§ **Exercise aim**: For the data that follows, print the line with "3. Use the ultrasound", the line with "If you have RNA-family", and all lines between them, exactly as they stand. Omit pictures and add nothing.

§ **Entries supplied**:
──────────
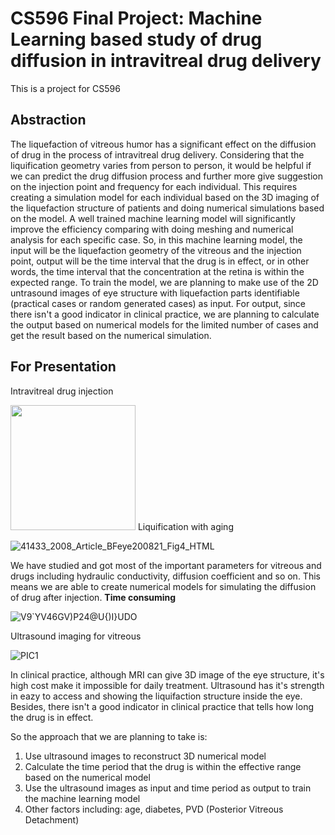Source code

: # CS596 Final Project: Machine Learning based study of drug diffusion in intravitreal drug delivery
This is a project for CS596
## Abstraction
The liquefaction of vitreous humor has a significant effect on the diffusion of drug in the process of intravitreal drug delivery. Considering that the liquification geometry varies from person to person, it would be helpful if we can predict the drug diffusion process and further more give suggestion on the injection point and frequency for each individual. This requires creating a simulation model for each individual based on the 3D imaging of the liquefaction structure of patients and doing numerical simulations based on the model. A well trained machine learning model will significantly improve the efficiency comparing with doing meshing and numerical analysis for each specific case. So, in this machine learning model, the input will be the liquefaction geometry of the vitreous and the injection point, output will be the time interval that the drug is in effect, or in other words, the time interval that the concentration at the retina is within the expected range. To train the model, we are planning to make use of the 2D untrasound images of eye structure with liquefaction parts identifiable (practical cases or random generated cases) as input. For output, since there isn't a good indicator in clinical practice, we are planning to calculate the output based on numerical models for the limited number of cases and get the result based on the numerical simulation.

## For Presentation
Intravitreal drug injection

<img src="https://user-images.githubusercontent.com/93456391/144202513-03998c5f-e115-40a9-9b3b-bec6d0440eb7.png" width="200">
Liquification with aging

![41433_2008_Article_BFeye200821_Fig4_HTML](https://user-images.githubusercontent.com/93456391/143964305-a6d86037-ac46-4bcd-9f37-cae1860e3c84.jpg)

We have studied and got most of the important parameters for vitreous and drugs including hydraulic conductivity, diffusion coefficient and so on. This means we are able to create numerical models for simulating the diffusion of drug after injection. __Time consuming__

![V9`YV46GV)P24@U{)I}UDO](https://user-images.githubusercontent.com/93456391/144206647-50874187-a408-4434-bb41-a55339fe7873.png)

Ultrasound imaging for vitreous

![PIC1](https://user-images.githubusercontent.com/93456391/144332264-8fd5629c-bdbc-4123-b0d0-ec76a249bb57.jpg)

In clinical practice, although MRI can give 3D image of the eye structure, it's high cost make it impossible for daily treatment. Ultrasound has it's strength in eazy to access and showing the liquifaction structure inside the eye. Besides, there isn't a good indicator in clinical practice that tells how long the drug is in effect.

So the approach that we are planning to take is:
1. Use ultrasound images to reconstruct 3D numerical model
2. Calculate the time period that the drug is within the effective range based on the numerical model
3. Use the ultrasound images as input and time period as output to train the machine learning model
4. Other factors including: age, diabetes, PVD (Posterior Vitreous Detachment)
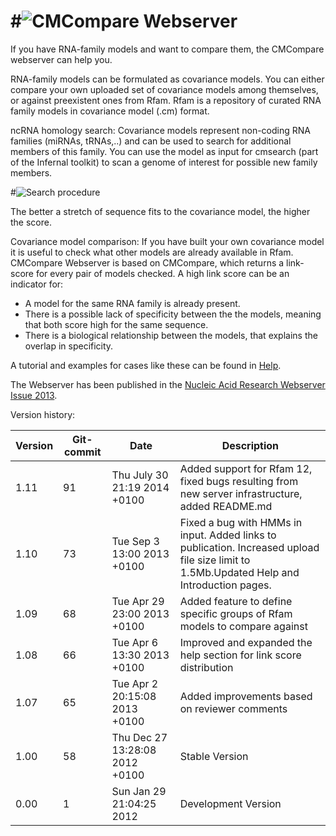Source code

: #![CMCompare Webserver](http://www.tbi.univie.ac.at/~egg/cmcws.png "CMCompare webserver") 
=========
If you have RNA-family models and want to compare them, the CMCompare webserver can help you.

RNA-family models can be formulated as covariance models. You can either compare your own uploaded set of covariance models among themselves, or against preexistent ones from Rfam. Rfam is a repository of curated RNA family models in covariance model (.cm) format.

ncRNA homology search:
Covariance models represent non-coding RNA families (miRNAs, tRNAs,..) and can be used to search for additional members of this family. You can use the model as input for cmsearch (part of the Infernal toolkit) to scan a genome of interest for possible new family members.

#![Search procedure](http://www.tbi.univie.ac.at/~egg/search_procedure_multiple_genomes.png "Search procedure")

The better a stretch of sequence fits to the covariance model, the higher the score.

Covariance model comparison:
If you have built your own covariance model it is useful to check what other models are already available in Rfam. CMCompare Webserver is based on CMCompare, which returns a link-score for every pair of models checked. A high link score can be an indicator for:

*  A model for the same RNA family is already present.
*  There is a possible lack of specificity between the the models, meaning that both score high for the same sequence.
*  There is a biological relationship between the models, that explains the overlap in specificity.

A tutorial and examples for cases like these can be found in [Help](http://nibiru.tbi.univie.ac.at/cmcws/help.html).

The Webserver has been published in the [Nucleic Acid Research Webserver Issue 2013](http://nar.oxfordjournals.org/content/early/2013/05/02/nar.gkt329).

Version history:

| Version | Git-commit | Date | Description |
| ------- | ---------- | ---- | ----------- |
| 1.11 | 91 | Thu July 30 21:19 2014 +0100 | Added support for Rfam 12, fixed bugs resulting from new server infrastructure, added README.md |
| 1.10 | 73 | Tue Sep 3 13:00 2013 +0100 | Fixed a bug with HMMs in input. Added links to publication. Increased upload file size limit to 1.5Mb.Updated Help and Introduction pages. |
| 1.09 | 68 | Tue Apr 29 23:00 2013 +0100 | Added feature to define specific groups of Rfam models to compare against |
| 1.08 | 66 | Tue Apr 6 13:30 2013 +0100|Improved and expanded the help section for link score distribution |
| 1.07 | 65 | Tue Apr 2 20:15:08 2013 +0100 | Added improvements based on reviewer comments |
| 1.00 | 58 | Thu Dec 27 13:28:08 2012 +0100 | Stable Version |
| 0.00 | 1 | Sun Jan 29 21:04:25 2012 | Development Version |
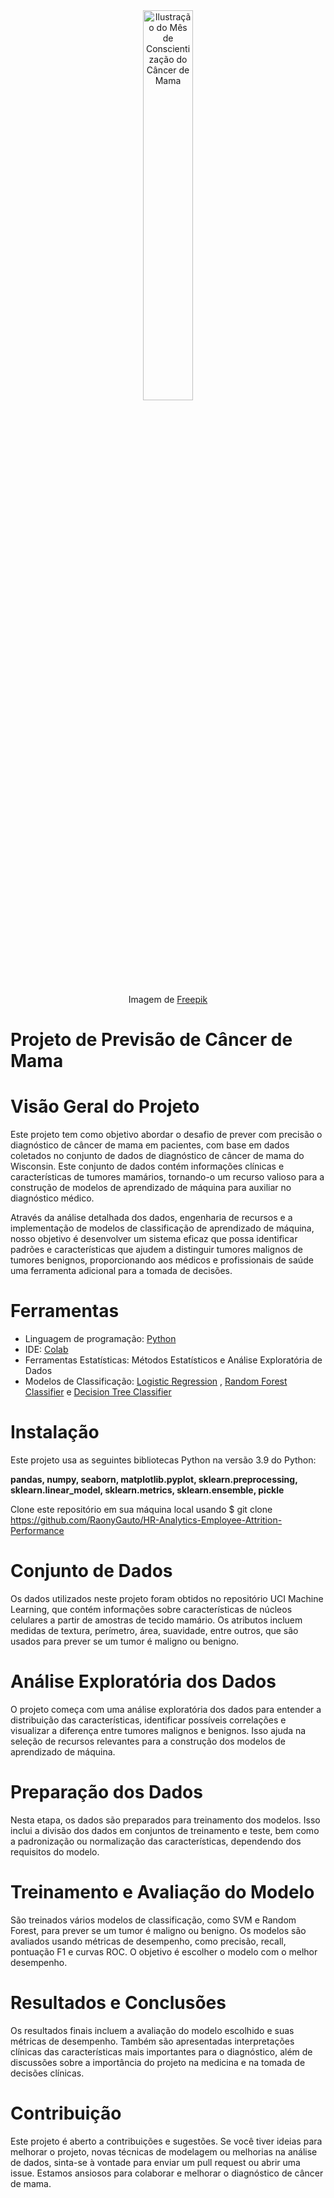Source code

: <div align="center">
  
  <img src="https://img.freepik.com/vetores-gratis/ilustracao-do-mes-de-conscientizacao-do-cancer-de-mama-plana_23-2149680731.jpg" alt="Ilustração do Mês de Conscientização do Câncer de Mama" width="40%">

  Imagem de <a href="https://br.freepik.com/vetores-gratis/ilustracao-do-mes-de-conscientizacao-do-cancer-de-mama-plana_31693124.htm#from_view=detail_collection">Freepik</a>

</div>

# Projeto de Previsão de Câncer de Mama

# Visão Geral do Projeto
Este projeto tem como objetivo abordar o desafio de prever com precisão o diagnóstico de câncer de mama em pacientes, com base em dados coletados no conjunto de dados de diagnóstico de câncer de mama do Wisconsin. Este conjunto de dados contém informações clínicas e características de tumores mamários, tornando-o um recurso valioso para a construção de modelos de aprendizado de máquina para auxiliar no diagnóstico médico.

Através da análise detalhada dos dados, engenharia de recursos e a implementação de modelos de classificação de aprendizado de máquina, nosso objetivo é desenvolver um sistema eficaz que possa identificar padrões e características que ajudem a distinguir tumores malignos de tumores benignos, proporcionando aos médicos e profissionais de saúde uma ferramenta adicional para a tomada de decisões.

# Ferramentas
* Linguagem de programação: [Python](https://www.python.org/)
* IDE: [Colab](https://colab.research.google.com/)
* Ferramentas Estatísticas: Métodos Estatísticos e Análise Exploratória de Dados
* Modelos de Classificação: [Logistic Regression](https://scikit-learn.org/stable/modules/generated/sklearn.linear_model.LogisticRegression.html) , [Random Forest Classifier](https://scikit-learn.org/stable/modules/generated/sklearn.ensemble.RandomForestClassifier.html ) e [Decision Tree Classifier](https://scikit-learn.org/stable/modules/generated/sklearn.tree.DecisionTreeClassifier.html)

# Instalação
Este projeto usa as seguintes bibliotecas Python na versão 3.9 do Python:

__pandas, numpy, seaborn, matplotlib.pyplot, sklearn.preprocessing, sklearn.linear_model, sklearn.metrics, sklearn.ensemble, pickle__

Clone este repositório em sua máquina local usando $ git clone https://github.com/RaonyGauto/HR-Analytics-Employee-Attrition-Performance

# Conjunto de Dados
Os dados utilizados neste projeto foram obtidos no repositório UCI Machine Learning, que contém informações sobre características de núcleos celulares a partir de amostras de tecido mamário. Os atributos incluem medidas de textura, perímetro, área, suavidade, entre outros, que são usados para prever se um tumor é maligno ou benigno.

# Análise Exploratória dos Dados
O projeto começa com uma análise exploratória dos dados para entender a distribuição das características, identificar possíveis correlações e visualizar a diferença entre tumores malignos e benignos. Isso ajuda na seleção de recursos relevantes para a construção dos modelos de aprendizado de máquina.

# Preparação dos Dados
Nesta etapa, os dados são preparados para treinamento dos modelos. Isso inclui a divisão dos dados em conjuntos de treinamento e teste, bem como a padronização ou normalização das características, dependendo dos requisitos do modelo.

# Treinamento e Avaliação do Modelo
São treinados vários modelos de classificação, como SVM e Random Forest, para prever se um tumor é maligno ou benigno. Os modelos são avaliados usando métricas de desempenho, como precisão, recall, pontuação F1 e curvas ROC. O objetivo é escolher o modelo com o melhor desempenho.

# Resultados e Conclusões
Os resultados finais incluem a avaliação do modelo escolhido e suas métricas de desempenho. Também são apresentadas interpretações clínicas das características mais importantes para o diagnóstico, além de discussões sobre a importância do projeto na medicina e na tomada de decisões clínicas.

# Contribuição
Este projeto é aberto a contribuições e sugestões. Se você tiver ideias para melhorar o projeto, novas técnicas de modelagem ou melhorias na análise de dados, sinta-se à vontade para enviar um pull request ou abrir uma issue. Estamos ansiosos para colaborar e melhorar o diagnóstico de câncer de mama.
──────────
§ **Answer box**:
3. Use the ultrasound images as input and time period as output to train the machine learning model
4. Other factors including: age, diabetes, PVD (Posterior Vitreous Detachment)
Source code

: #![CMCompare Webserver](http://www.tbi.univie.ac.at/~egg/cmcws.png "CMCompare webserver") 
=========
If you have RNA-family models and want to compare them, the CMCompare webserver can help you.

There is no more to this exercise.